Hacker nehmen Angestellte und Kunden statt Technik ins Visier

Kriminelle konzentrieren sich bei Angriffen auf Computersysteme von Banken und Finanzhäusern längst nicht mehr nur auf die Technik, sondern versuchen, sensible Daten über Mitarbeiter und Kunden direkt auszuspähen. Zu diesem Schluss kommt eine heute in Frankfurt am Main veröffentlichte Studie der Unternehmensberatung Deloitte, für die weltweit hundert Finanzhäuser befragt wurden. Demnach nahm die Häufigkeit von internen Angriffen im vergangenen Jahr stärker zu als die von außerhalb.

"Kriminelle Strategien zielen nun häufiger gegen menschliches Verhalten als gegen technische Sicherheitslücken", lautet einer der Kernsätze der Studie. Demnach gaben 35 Prozent der befragten Sicherheitsmanager bei Banken, Fondsgesellschaften und Versicherungen an, es habe innerhalb des letzten Jahres Angriffe aus dem Unternehmen selbst gegeben; im Vorjahr waren es nur 14 Prozent gewesen. Im Vergleich beobachteten 26 Prozent der befragten Studienteilnehmer Attacken von außen (2004: 23 Prozent).

Fehlendes Sicherheitsbewusstsein bei Angestellten

"Der Anstieg der Angriffe über interne Wege hat weniger mit kriminellen Mitarbeitern oder Schusseligkeit zu tun, sondern eher mit einem fehlenden Sicherheitsbewusstsein", sagte der Mitautor der Studie, Stefan Weiss. "Mitarbeiter geben teilweise sorglos ihre Firmen-E-Mails auf Websites an, etwa um Newsletter zu bestellen.

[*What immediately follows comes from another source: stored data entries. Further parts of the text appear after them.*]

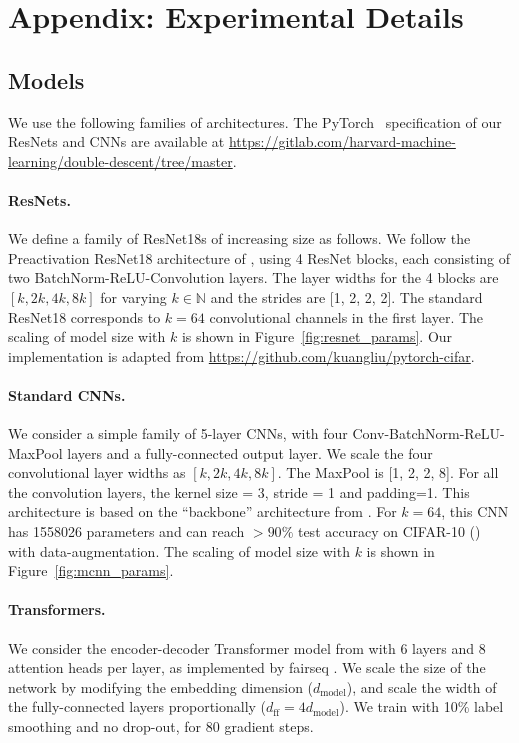 


\section{Appendix: Experimental Details}
\label{sec:appendix_exp_details}

\subsection{Models}
We use the following families of architectures.
The PyTorch~\cite{paszke2017automatic} specification of our ResNets and CNNs
are available at \url{https://gitlab.com/harvard-machine-learning/double-descent/tree/master}.

\paragraph{ResNets.}
We define a family of ResNet18s of increasing size as follows.
We follow the Preactivation ResNet18 architecture of \cite{he2016identity},
using 4 ResNet blocks, each consisting of two BatchNorm-ReLU-Convolution layers. The layer widths for the 4 blocks are $[k, 2k, 4k, 8k]$ for varying $k \in \mathbb{N}$ and the strides are [1, 2, 2, 2].
The standard ResNet18 corresponds to $k=64$ convolutional channels in the first layer.
The scaling of model size with $k$ is shown in Figure~\ref{fig:resnet_params}.
Our implementation is adapted from \url{https://github.com/kuangliu/pytorch-cifar}.

\paragraph{Standard CNNs.}
We consider a simple family of 5-layer CNNs,
with four Conv-BatchNorm-ReLU-MaxPool layers and a fully-connected output layer.
We scale the four convolutional layer widths as $[k, 2k, 4k, 8k]$. The MaxPool is [1, 2, 2, 8]. For all the convolution layers, the kernel size = 3, stride = 1 and padding=1. 
This architecture is based on the ``backbone'' architecture from 
\cite{mcnn}.
For $k=64$, this CNN has 1558026 parameters and can reach $>90\%$ test accuracy on CIFAR-10 (\cite{cifar}) with data-augmentation.
The scaling of model size with $k$ is shown in Figure~\ref{fig:mcnn_params}.


\paragraph{Transformers.}
We consider the encoder-decoder Transformer model from \cite{Vaswani}
with 6 layers and 8 attention heads per layer, as implemented by fairseq \cite{ott2019fairseq}.
We scale the size of the network by modifying the embedding dimension ($d_{\text{model}}$),
and scale the width of the fully-connected layers proportionally ($d_{\text{ff}} = 4 d_{\text{model}}$).
We train with 10\% label smoothing and no drop-out, for 80 gradient steps.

Über die Adresse können Hacker versuchen, intern bestimmte Informationen zu bekommen." Dabei werde die Adresse von Kriminellen etwa genutzt, um sich gegenüber anderen Angestellten als Kollege auszugeben, um so "auf dem Dienstweg" an sicherheitsrelevante Daten zu kommen.

"Besonders beliebt" seien auch Späh-Angriffe auf Systemadministratoren der Finanzhäuser, sagte Weiss weiter. Diese gäben in Chat-Foren, wo allgemein über technische Probleme diskutiert werde, oft unbeabsichtigt Hinweise über die eigenen Sicherheitsvorkehrungen preis.

Auf der Kundenseite wird für die Finanzhäuser das so genannte Phishing, Pharming oder Farming immer mehr zum Problem. Dabei geben sich Hacker in gefälschten E-Mails oder auf nachgemachten Websiten als das Institut aus und bringen den Nutzer dazu, etwa Passwörter weiterzugeben.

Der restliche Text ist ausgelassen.